The Middle East comes next. Snap estimated that the first-quarter ad revenue impact of the Iran conflict would be between $20 million and $25 million. It’s not disastrous, but it serves as a reminder that Snap’s global expansion—which the bulls adore—is closer to real conflict areas than the spreadsheets ever indicated. The operating environment in the area is expected to remain largely unchanged from March and April, according to management. Whether that is optimism or a coin toss disguised as advice is still up for debate.

When the company’s patience runs out, it does what businesses do. Approximately 1,000 jobs, or 16% of the workforce, are being eliminated, and 300 open positions are being closed. “AI-driven transformation,” which falls somewhere between strategy and apology, is the framing. The activist investor that has been pressuring Snap to tighten up, Irenic Capital Management, has succeeded in controlling expenses. According to CEO Evan Spiegel, the company is sticking to execution while continuing to fund Specs, the smart-glasses project that has been using actual funds for years without producing anything other than hardware demonstrations.

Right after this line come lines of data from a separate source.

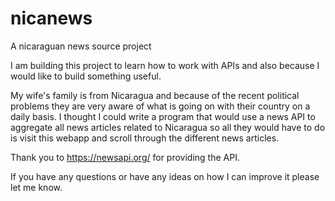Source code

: # nicanews
A nicaraguan news source project

I am building this project to learn how to work with APIs and also because I would like to build something useful.

My wife's family is from Nicaragua and because of the recent political problems they are very aware of what is going on with their country on a daily basis.
I thought I could write a program that would use a news API to aggregate all news articles related to Nicaragua so all they would have to do is visit this webapp and scroll through the different news articles.

Thank you to https://newsapi.org/ for providing the API.


If you have any questions or have any ideas on how I can improve it please let me know. 
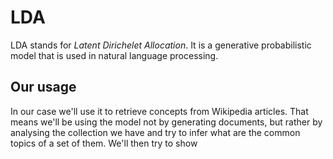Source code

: # LDA

LDA stands for *Latent Dirichelet Allocation*.
It is a generative probabilistic model that is used in natural language processing.

## Our usage
In our case we'll use it to retrieve concepts from Wikipedia articles.
That means we'll be using the model not by generating documents, but rather by analysing the collection we have and try to infer what are the common topics of a set of them.
We'll then try to show 


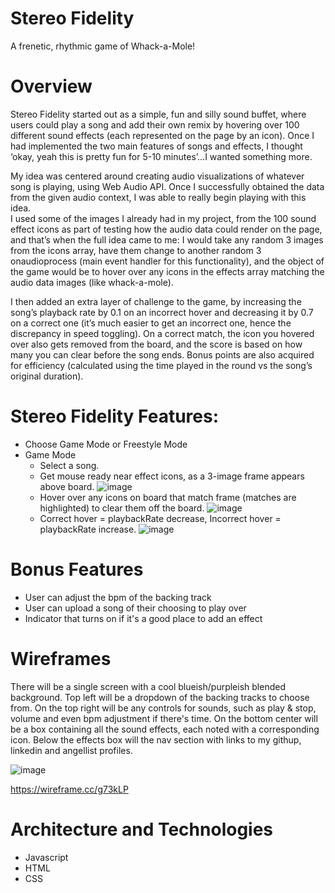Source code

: # Stereo Fidelity
A frenetic, rhythmic game of Whack-a-Mole!

# Overview
Stereo Fidelity started out as a simple, fun and silly sound buffet, where users could play a song and add their own remix by hovering over 100 different sound effects (each represented on the page by an icon). Once I had implemented the two main features of songs and effects, I thought ‘okay, yeah this is pretty fun for 5-10 minutes’…I wanted something more.

My idea was centered around creating audio visualizations of whatever song is playing, using Web Audio API.
Once I successfully obtained the data from the given audio context, I was able to really begin playing with this idea.  
I used some of the images I already had in my project, from the 100 sound effect icons as part of testing how the audio data could render on the page, and that’s when the full idea came to me: I would take any random 3 images from the icons array, have them change to another random 3 onaudioprocess (main event handler for this functionality), and the object of the game would be to hover over any icons in the effects array matching the audio data images (like whack-a-mole).

I then added an extra layer of challenge to the game, by increasing the song’s playback rate by 0.1 on an incorrect hover and decreasing it by 0.7 on a correct one (it’s much easier to get an incorrect one, hence the discrepancy in speed toggling). 
On a correct match, the icon you hovered over also gets removed from the board, and the score is based on how many you can clear before the song ends. 
Bonus points are also acquired for efficiency (calculated using the time played in the round vs the song’s original duration).

# Stereo Fidelity Features:
* Choose Game Mode or Freestyle Mode 
* Game Mode
  * Select a song.
  * Get mouse ready near effect icons, as a 3-image frame appears above board.
  ![image](https://user-images.githubusercontent.com/16979527/86932562-89db3d80-c107-11ea-87cb-886f0d13c3db.png)
  * Hover over any icons on board that match frame (matches are highlighted) to clear them off the board.
  ![image](https://user-images.githubusercontent.com/16979527/86932974-079f4900-c108-11ea-89ea-231c3587aaf4.png)
  * Correct hover = playbackRate decrease, Incorrect hover = playbackRate increase.
  ![image](https://user-images.githubusercontent.com/16979527/86935172-885f4480-c10a-11ea-8421-572905e62f7a.png)

# Bonus Features
* User can adjust the bpm of the backing track
* User can upload a song of their choosing to play over
* Indicator that turns on if it's a good place to add an effect


# Wireframes

There will be a single screen with a cool blueish/purpleish blended background. Top left will be a dropdown of the backing tracks to choose from. On the top right will be any controls for sounds, such as play & stop, volume and even bpm adjustment if there's time. On the bottom center will be a box containing all the sound effects, each noted with a corresponding icon. Below the effects box will the nav section with links to my githup, linkedin and angellist profiles.

![image](https://user-images.githubusercontent.com/16979527/85238681-9ff5b800-b3fd-11ea-99ac-ba67d6324d08.png)

https://wireframe.cc/g73kLP

# Architecture and Technologies
* Javascript
* HTML
* CSS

Morningstar gave the stock a “Very High” Uncertainty rating and lowered its price target from $9 to $7. Given a limited budget, advertisers continue to choose Meta’s Instagram, YouTube, and TikTok, despite Snap having the potential for a network effect, according to the almost gentle reasoning. It’s difficult to ignore the fact that Snap has been responding to this criticism—albeit in different ways—for almost ten years. Reggie Brown and Bobby Murphy were long gone from the day-to-day. Spiegel is still there, the kid from disappearing messages who has grown into a CEO protecting profits from consumers who no longer find the product innovative.
Earlier this year, Snapchat+ subscribers surpassed 25 million, and Lens+, Memories storage, and subscriptions all contributed to an 87% increase in other revenue to $285 million in Q1. There is a real shift away from relying solely on advertisements. No one on the call seemed willing to guarantee whether it scales quickly enough to be significant.